In 1974, to mark the 300th anniversary of the county's founding, Cecil County held a contest for a flag to be designed for the county as it lacked one at the time. The winning designer was awarded $100 (equivalent to $ today) and the county adopted her design as its official county flag. The flag is bisected vertically into two sections of equal width. The sinister is white and the dexter is crimson, the latter of which is also the official color of the county. The flag's design incorporates elements of the post-1968 seal on the sinister field.

===2008–present: Current seal===
On May 20, 2008, the 1968 seal was updated by Ord. No. 2008-01 to add more design elements. Namely, a thin black and orange border line was added around the existing seal, surrounded by a crimson red border with "Cecil County" in white letters symmetrically located around the top of the border was added, along with "1674" in white Arabic numerals located horizontally across the bottom of the border, and a thin black and orange border line around the entirety of the seal. The Cecil County flag, which features the seal as it was originally adopted in 1968, was not updated to reflect this change and remained as adopted in 1974. Similarly, nearby Prince George's County's flag also features an outdated depiction of its county seal, the flag having been adopted in 1967 and not having been updated when the seal was modified in 1971. Copyright was registered on November 15, 2010 for the seal with the U.S. Copyright Office.
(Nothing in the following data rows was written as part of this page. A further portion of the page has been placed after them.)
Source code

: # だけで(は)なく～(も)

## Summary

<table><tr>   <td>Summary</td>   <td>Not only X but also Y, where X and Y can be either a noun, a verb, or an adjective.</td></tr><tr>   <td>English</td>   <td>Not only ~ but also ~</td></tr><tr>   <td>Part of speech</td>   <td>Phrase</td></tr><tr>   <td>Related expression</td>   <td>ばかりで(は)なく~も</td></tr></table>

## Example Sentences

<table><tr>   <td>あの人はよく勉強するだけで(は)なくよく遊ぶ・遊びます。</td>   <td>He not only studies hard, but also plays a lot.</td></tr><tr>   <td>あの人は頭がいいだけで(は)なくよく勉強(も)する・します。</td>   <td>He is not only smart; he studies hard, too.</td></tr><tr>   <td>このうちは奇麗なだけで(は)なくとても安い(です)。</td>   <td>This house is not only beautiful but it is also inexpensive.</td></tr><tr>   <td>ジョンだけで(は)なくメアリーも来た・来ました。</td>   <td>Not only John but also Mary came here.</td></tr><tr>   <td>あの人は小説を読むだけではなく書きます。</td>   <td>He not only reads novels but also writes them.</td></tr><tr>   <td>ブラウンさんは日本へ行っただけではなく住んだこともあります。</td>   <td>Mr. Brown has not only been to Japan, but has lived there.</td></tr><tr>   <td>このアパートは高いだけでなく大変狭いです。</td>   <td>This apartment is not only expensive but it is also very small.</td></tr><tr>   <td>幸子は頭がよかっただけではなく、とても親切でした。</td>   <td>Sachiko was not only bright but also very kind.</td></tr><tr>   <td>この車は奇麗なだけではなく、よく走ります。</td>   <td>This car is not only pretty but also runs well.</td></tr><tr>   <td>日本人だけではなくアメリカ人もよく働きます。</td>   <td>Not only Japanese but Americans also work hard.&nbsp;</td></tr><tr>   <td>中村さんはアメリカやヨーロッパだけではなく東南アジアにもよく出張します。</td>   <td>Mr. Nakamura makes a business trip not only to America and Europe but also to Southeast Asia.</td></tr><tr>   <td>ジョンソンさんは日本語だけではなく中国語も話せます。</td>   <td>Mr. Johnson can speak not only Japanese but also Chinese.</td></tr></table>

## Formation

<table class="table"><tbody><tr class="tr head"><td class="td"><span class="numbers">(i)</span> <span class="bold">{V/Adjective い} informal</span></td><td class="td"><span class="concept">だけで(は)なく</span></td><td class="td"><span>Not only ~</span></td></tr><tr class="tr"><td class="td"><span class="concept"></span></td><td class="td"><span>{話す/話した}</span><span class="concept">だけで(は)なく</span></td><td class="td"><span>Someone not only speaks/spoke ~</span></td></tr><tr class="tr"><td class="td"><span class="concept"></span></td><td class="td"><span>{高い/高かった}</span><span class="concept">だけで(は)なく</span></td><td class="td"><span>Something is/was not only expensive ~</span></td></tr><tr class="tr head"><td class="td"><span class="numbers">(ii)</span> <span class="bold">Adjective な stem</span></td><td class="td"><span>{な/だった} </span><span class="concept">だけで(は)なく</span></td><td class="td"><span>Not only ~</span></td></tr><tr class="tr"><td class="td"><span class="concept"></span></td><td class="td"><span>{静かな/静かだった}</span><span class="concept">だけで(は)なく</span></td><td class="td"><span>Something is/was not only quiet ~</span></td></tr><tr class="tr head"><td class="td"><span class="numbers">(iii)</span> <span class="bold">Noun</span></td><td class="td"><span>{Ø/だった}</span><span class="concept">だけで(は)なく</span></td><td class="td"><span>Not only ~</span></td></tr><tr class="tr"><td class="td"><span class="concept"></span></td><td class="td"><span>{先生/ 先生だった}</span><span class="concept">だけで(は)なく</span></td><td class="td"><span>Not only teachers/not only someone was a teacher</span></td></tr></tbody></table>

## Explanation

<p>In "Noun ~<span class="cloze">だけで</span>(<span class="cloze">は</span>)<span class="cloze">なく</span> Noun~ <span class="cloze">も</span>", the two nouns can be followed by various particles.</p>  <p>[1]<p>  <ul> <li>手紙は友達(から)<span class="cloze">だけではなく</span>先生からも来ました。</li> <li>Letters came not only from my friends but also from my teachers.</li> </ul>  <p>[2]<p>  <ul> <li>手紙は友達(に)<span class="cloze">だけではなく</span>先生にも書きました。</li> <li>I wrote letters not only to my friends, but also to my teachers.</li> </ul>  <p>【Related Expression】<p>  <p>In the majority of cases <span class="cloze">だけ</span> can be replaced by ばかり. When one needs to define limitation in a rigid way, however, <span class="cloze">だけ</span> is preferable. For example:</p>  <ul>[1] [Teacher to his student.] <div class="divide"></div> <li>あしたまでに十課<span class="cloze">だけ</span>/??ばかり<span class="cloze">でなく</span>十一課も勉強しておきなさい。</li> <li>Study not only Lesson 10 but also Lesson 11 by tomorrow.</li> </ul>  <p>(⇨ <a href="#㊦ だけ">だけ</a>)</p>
====Subsequent efforts to replace====
In the 1980s, the existence of the old 17th century seal was rediscovered. As a result, this led to confusion as to whether or not the county had two official simultaneous seals as the former was never formally repealed as its existence was not known of. Thus, in 1986, there was a brief push to replace the current seal with the 17th century seal after its existence and likeness were known again, but it ultimately did not succeed and the current seal was retained.

In mid-2013, there was again a renewed push to replace the seal by a county councilman with a new design more resembling the 17th century one. The move was opposed by those who said the effort and cost of changing the seal, numbered in the thousands of dollars, would not be worth such a move. Ultimately, the effort did not succeed and the current seal was retained.